Jennifer D. Crumpton in A New Evangelical Manifesto

It is easier for a camel to go through the eye of a needle than for a rich man to enter the kingdom of God." Mark 10:25

We are a week away from Valentines Day.  This day, above others is devoted to celebrating the deepest and most profound reasons for living: To receive and express love.  It should be a day where we slow down enough from our hectic paces and busy lives to say, express, appreciate, and demonstrate the people who love us as well as the objects of our love.

Cards, flowers, perfumes and chocolates are all very nice but if they are the ultimate expression of our love then we have a sentimental, but superficial love.

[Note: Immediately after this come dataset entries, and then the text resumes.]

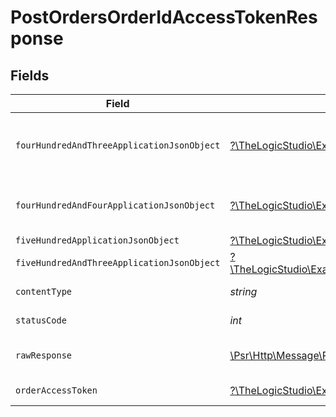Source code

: # PostOrdersOrderIdAccessTokenResponse


## Fields

| Field                                                                                                                                                                                              | Type                                                                                                                                                                                               | Required                                                                                                                                                                                           | Description                                                                                                                                                                                        |
| -------------------------------------------------------------------------------------------------------------------------------------------------------------------------------------------------- | -------------------------------------------------------------------------------------------------------------------------------------------------------------------------------------------------- | -------------------------------------------------------------------------------------------------------------------------------------------------------------------------------------------------- | -------------------------------------------------------------------------------------------------------------------------------------------------------------------------------------------------- |
| `fourHundredAndThreeApplicationJsonObject`                                                                                                                                                         | [?\TheLogicStudio\ExactPayments\Models\Operations\PostOrdersOrderIdAccessTokenResponseBody](../../Models/Operations/PostOrdersOrderIdAccessTokenResponseBody.md)                                   | :heavy_minus_sign:                                                                                                                                                                                 | **Access Denied**\<br/>Credentials supplied do not grant access to the requested resource.<br/>                                                                                                    |
| `fourHundredAndFourApplicationJsonObject`                                                                                                                                                          | [?\TheLogicStudio\ExactPayments\Models\Operations\PostOrdersOrderIdAccessTokenOrdersResponseBody](../../Models/Operations/PostOrdersOrderIdAccessTokenOrdersResponseBody.md)                       | :heavy_minus_sign:                                                                                                                                                                                 | **Not found**\<br/>When there are no accounts/orders/payment found<br/>                                                                                                                            |
| `fiveHundredApplicationJsonObject`                                                                                                                                                                 | [?\TheLogicStudio\ExactPayments\Models\Operations\PostOrdersOrderIdAccessTokenOrdersResponseResponseBody](../../Models/Operations/PostOrdersOrderIdAccessTokenOrdersResponseResponseBody.md)       | :heavy_minus_sign:                                                                                                                                                                                 | **Internal Server Error**<br/>                                                                                                                                                                     |
| `fiveHundredAndThreeApplicationJsonObject`                                                                                                                                                         | [?\TheLogicStudio\ExactPayments\Models\Operations\PostOrdersOrderIdAccessTokenOrdersResponse503ResponseBody](../../Models/Operations/PostOrdersOrderIdAccessTokenOrdersResponse503ResponseBody.md) | :heavy_minus_sign:                                                                                                                                                                                 | **Service Unavailable**<br/>                                                                                                                                                                       |
| `contentType`                                                                                                                                                                                      | *string*                                                                                                                                                                                           | :heavy_check_mark:                                                                                                                                                                                 | HTTP response content type for this operation                                                                                                                                                      |
| `statusCode`                                                                                                                                                                                       | *int*                                                                                                                                                                                              | :heavy_check_mark:                                                                                                                                                                                 | HTTP response status code for this operation                                                                                                                                                       |
| `rawResponse`                                                                                                                                                                                      | [\Psr\Http\Message\ResponseInterface](https://www.php-fig.org/psr/psr-7/#33-psrhttpmessageresponseinterface)                                                                                       | :heavy_check_mark:                                                                                                                                                                                 | Raw HTTP response; suitable for custom response parsing                                                                                                                                            |
| `orderAccessToken`                                                                                                                                                                                 | [?\TheLogicStudio\ExactPayments\Models\Shared\OrderAccessToken](../../Models/Shared/OrderAccessToken.md)                                                                                           | :heavy_minus_sign:                                                                                                                                                                                 | New order access token created.                                                                                                                                                                    |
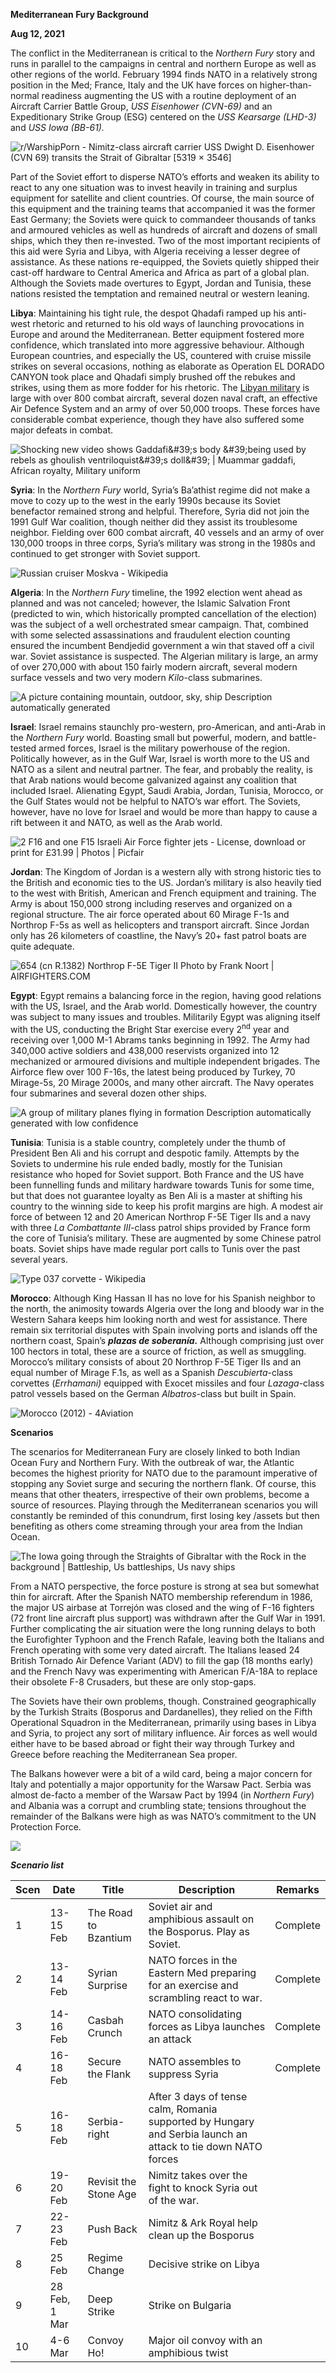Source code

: **Mediterranean Fury Background**

**Aug 12, 2021**

The conflict in the Mediterranean is critical to the *Northern Fury*
story and runs in parallel to the campaigns in central and northern
Europe as well as other regions of the world. February 1994 finds NATO
in a relatively strong position in the Med; France, Italy and the UK
have forces on higher-than-normal readiness augmenting the US with a
routine deployment of an Aircraft Carrier Battle Group, *USS Eisenhower
(CVN-69)* and an Expeditionary Strike Group (ESG) centered on the *USS
Kearsarge (LHD-3)* and *USS Iowa (BB-61).*

![r/WarshipPorn - Nimitz-class aircraft carrier USS Dwight D. Eisenhower
(CVN 69) transits the Strait of Gibraltar \[5319 ×
3546\]](/assets/images/blog/post26/image1.jpeg)

Part of the Soviet effort to disperse NATO’s efforts and weaken its
ability to react to any one situation was to invest heavily in training
and surplus equipment for satellite and client countries. Of course, the
main source of this equipment and the training teams that accompanied it
was the former East Germany; the Soviets were quick to commandeer
thousands of tanks and armoured vehicles as well as hundreds of aircraft
and dozens of small ships, which they then re-invested. Two of the most
important recipients of this aid were Syria and Libya, with Algeria
receiving a lesser degree of assistance. As these nations re-equipped,
the Soviets quietly shipped their cast-off hardware to Central America
and Africa as part of a global plan. Although the Soviets made overtures
to Egypt, Jordan and Tunisia, these nations resisted the temptation and
remained neutral or western leaning.

**Libya**: Maintaining his tight rule, the despot Qhadafi ramped up his
anti-west rhetoric and returned to his old ways of launching
provocations in Europe and around the Mediterranean. Better equipment
fostered more confidence, which translated into more aggressive
behaviour. Although European countries, and especially the US, countered
with cruise missile strikes on several occasions, nothing as elaborate
as Operation EL DORADO CANYON took place and Qhadafi simply brushed off
the rebukes and strikes, using them as more fodder for his rhetoric. The
[Libyan military](about:blank#Forces_under_Gaddafi) is large with over
800 combat aircraft, several dozen naval craft, an effective Air Defence
System and an army of over 50,000 troops. These forces have considerable
combat experience, though they have also suffered some major defeats in
combat.

![Shocking new video shows Gaddafi&\#39;s body &\#39;being used by
rebels as ghoulish ventriloquist&\#39;s doll&\#39; | Muammar gaddafi,
African royalty, Military
uniform](/assets/images/blog/post26/image2.jpeg)

**Syria**: In the *Northern Fury* world, Syria’s Ba’athist regime did
not make a move to cozy up to the west in the early 1990s because its
Soviet benefactor remained strong and helpful. Therefore, Syria did not
join the 1991 Gulf War coalition, though neither did they assist its
troublesome neighbor. Fielding over 600 combat aircraft, 40 vessels and
an army of over 130,000 troops in three corps, Syria’s military was
strong in the 1980s and continued to get stronger with Soviet support.

![Russian cruiser Moskva -
Wikipedia](/assets/images/blog/post26/image3.jpeg)

**Algeria**: In the *Northern Fury* timeline, the 1992 election went
ahead as planned and was not canceled; however, the Islamic Salvation
Front (predicted to win, which historically prompted cancellation of the
election) was the subject of a well orchestrated smear campaign. That,
combined with some selected assassinations and fraudulent election
counting ensured the incumbent Bendjedid government a win that staved
off a civil war. Soviet assistance is suspected. The Algerian military
is large, an army of over 270,000 with about 150 fairly modern aircraft,
several modern surface vessels and two very modern *Kilo*-class
submarines.

![A picture containing mountain, outdoor, sky, ship Description
automatically generated](/assets/images/blog/post26/image4.jpeg)

**Israel**: Israel remains staunchly pro-western, pro-American, and
anti-Arab in the *Northern Fury* world. Boasting small but powerful,
modern, and battle-tested armed forces, Israel is the military
powerhouse of the region. Politically however, as in the Gulf War,
Israel is worth more to the US and NATO as a silent and neutral partner.
The fear, and probably the reality, is that Arab nations would become
galvanized against any coalition that included Israel. Alienating Egypt,
Saudi Arabia, Jordan, Tunisia, Morocco, or the Gulf States would not be
helpful to NATO’s war effort. The Soviets, however, have no love for
Israel and would be more than happy to cause a rift between it and NATO,
as well as the Arab world.

![2 F16 and one F15 Israeli Air Force fighter jets - License, download
or print for £31.99 | Photos |
Picfair](/assets/images/blog/post26/image5.jpeg)

**Jordan**: The Kingdom of Jordan is a western ally with strong historic
ties to the British and economic ties to the US. Jordan’s military is
also heavily tied to the west with British, American and French
equipment and training. The Army is about 150,000 strong including
reserves and organized on a regional structure. The air force operated
about 60 Mirage F-1s and Northrop F-5s as well as helicopters and
transport aircraft. Since Jordan only has 26 kilometers of coastline,
the Navy’s 20+ fast patrol boats are quite adequate.

![654 (cn R.1382) Northrop F-5E Tiger II Photo by Frank Noort |
AIRFIGHTERS.COM](/assets/images/blog/post26/image6.jpeg)

**Egypt**: Egypt remains a balancing force in the region, having good
relations with the US, Israel, and the Arab world. Domestically however,
the country was subject to many issues and troubles. Militarily Egypt
was aligning itself with the US, conducting the Bright Star exercise
every 2<sup>nd</sup> year and receiving over 1,000 M-1 Abrams tanks
beginning in 1992. The Army had 340,000 active soldiers and 438,000
reservists organized into 12 mechanized or armoured divisions and
multiple independent brigades. The Airforce flew over 100 F-16s, the
latest being produced by Turkey, 70 Mirage-5s, 20 Mirage 2000s, and many
other aircraft. The Navy operates four submarines and several dozen
other ships.

![A group of military planes flying in formation Description
automatically generated with low
confidence](/assets/images/blog/post26/image7.jpeg)

**Tunisia**: Tunisia is a stable country, completely under the thumb of
President Ben Ali and his corrupt and despotic family. Attempts by the
Soviets to undermine his rule ended badly, mostly for the Tunisian
resistance who hoped for Soviet support. Both France and the US have
been funnelling funds and military hardware towards Tunis for some time,
but that does not guarantee loyalty as Ben Ali is a master at shifting
his country to the winning side to keep his profit margins are high. A
modest air force of between 12 and 20 American Northrop F-5E Tiger IIs
and a navy with three *La Combattante III*-class patrol ships provided
by France form the core of Tunisia’s military. These are augmented by
some Chinese patrol boats. Soviet ships have made regular port calls to
Tunis over the past several years.

![Type 037 corvette -
Wikipedia](/assets/images/blog/post26/image8.jpeg)

**Morocco**: Although King Hassan II has no love for his Spanish
neighbor to the north, the animosity towards Algeria over the long and
bloody war in the Western Sahara keeps him looking north and west for
assistance. There remain six territorial disputes with Spain involving
ports and islands off the northern coast, Spain’s ***plazas de
soberanía.*** Although comprising just over 100 hectors in total, these
are a source of friction, as well as smuggling. Morocco’s military
consists of about 20 Northrop F-5E Tiger IIs and an equal number of
Mirage F.1s, as well as a Spanish *Descubierta*-class corvettes
(*Errhamani)* equipped with Exocet missiles and four *Lazaga*-class
patrol vessels based on the German *Albatros*-class but built in Spain.

![Morocco (2012) -
4Aviation](/assets/images/blog/post26/image9.jpeg)

**Scenarios**

The scenarios for Mediterranean Fury are closely linked to both Indian
Ocean Fury and Northern Fury. With the outbreak of war, the Atlantic
becomes the highest priority for NATO due to the paramount imperative of
stopping any Soviet surge and securing the northern flank. Of course,
this means that other theaters, irrespective of their own problems,
become a source of resources. Playing through the Mediterranean
scenarios you will constantly be reminded of this conundrum, first
losing key /assets but then benefiting as others come streaming through
your area from the Indian Ocean.

![The Iowa going through the Straights of Gibraltar with the Rock in the
background | Battleship, Us battleships, Us navy
ships](/assets/images/blog/post26/image10.jpeg)

From a NATO perspective, the force posture is strong at sea but somewhat
thin for aircraft. After the Spanish NATO membership referendum in 1986,
the major US airbase at Torrejón was closed and the wing of F-16
fighters (72 front line aircraft plus support) was withdrawn after the
Gulf War in 1991. Further complicating the air situation were the long
running delays to both the Eurofighter Typhoon and the French Rafale,
leaving both the Italians and French operating with some very dated
aircraft. The Italians leased 24 British Tornado Air Defence Variant
(ADV) to fill the gap (18 months early) and the French Navy was
experimenting with American F/A-18A to replace their obsolete F-8
Crusaders, but these are only stop-gaps.

The Soviets have their own problems, though. Constrained geographically
by the Turkish Straits (Bosporus and Dardanelles), they relied on the
Fifth Operational Squadron in the Mediterranean, primarily using bases
in Libya and Syria, to project any sort of military influence. Air
forces as well would either have to be based abroad or fight their way
through Turkey and Greece before reaching the Mediterranean Sea proper.

The Balkans however were a bit of a wild card, being a major concern for
Italy and potentially a major opportunity for the Warsaw Pact. Serbia
was almost de-facto a member of the Warsaw Pact by 1994 (in *Northern
Fury*) and Albania was a corrupt and crumbling state; tensions
throughout the remainder of the Balkans were high as was NATO’s
commitment to the UN Protection Force.

![](/assets/images/blog/post26/image11.png)

***Scenario
list***

| Scen | Date          | Title                 | Description                                                                                                  | Remarks  |
| ---- | ------------- | --------------------- | ------------------------------------------------------------------------------------------------------------ | -------- |
| 1    | 13-15 Feb     | The Road to Bzantium  | Soviet air and amphibious assault on the Bosporus. Play as Soviet.                                           | Complete |
| 2    | 13-14 Feb     | Syrian Surprise       | NATO forces in the Eastern Med preparing for an exercise and scrambling react to war.                        | Complete |
| 3    | 14-16 Feb     | Casbah Crunch         | NATO consolidating forces as Libya launches an attack                                                        | Complete |
| 4    | 16-18 Feb     | Secure the Flank      | NATO assembles to suppress Syria                                                                             | Complete |
| 5    | 16-18 Feb     | Serbia-right          | After 3 days of tense calm, Romania supported by Hungary and Serbia launch an attack to tie down NATO forces |          |
| 6    | 19-20 Feb     | Revisit the Stone Age | Nimitz takes over the fight to knock Syria out of the war.                                                   |          |
| 7    | 22-23 Feb     | Push Back             | Nimitz & Ark Royal help clean up the Bosporus                                                                |          |
| 8    | 25 Feb        | Regime Change         | Decisive strike on Libya                                                                                     |          |
| 9    | 28 Feb, 1 Mar | Deep Strike           | Strike on Bulgaria                                                                                           |          |
| 10   | 4-6 Mar       | Convoy Ho\!           | Major oil convoy with an amphibious twist                                                                    |          |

Modern day marketing approaches shower us with images that romanticize the consumption of products in ways that equate consumption with satisfaction, success, and wholeness.  Let's not deny that purchasing products can enhance and supplement our pleasure and provide us levels of comfort unimaginable in previous eras.  However, modern marketing goes beyond suggesting that various products can help you.  They suggest that your identity and your wholeness and happiness are inexplicably tied to your ability to consume products.  In this mythic narrative, success is  the possession and consumption of excess.  It is a self-centered existence where your greatest goal is life is not love, but possession of products that simulate love and satisfaction in life.

Love is most authentically expressed through sacrifice towards another that does not seek reward.  It is not consumption but generous.  Love does not seek but simply gives.  Interestingly, it is the giving itself which is the reward, not the response that it provokes.

While I am not against expressions of love that include flowers, chocolates, and the like, what I am encouraging is a deeper expression of love this Valentines Day.  Not through further consumption and the trap of marketing, but celebrating the loves of your life by recognizing the acts of love that you have experienced and the sacrifices that you gladly make on behalf of the objects of your love.  Flowers, cards do not make you a better lover, giving more of yourself does.

I pray that you experience true intimacy in this celebration of love!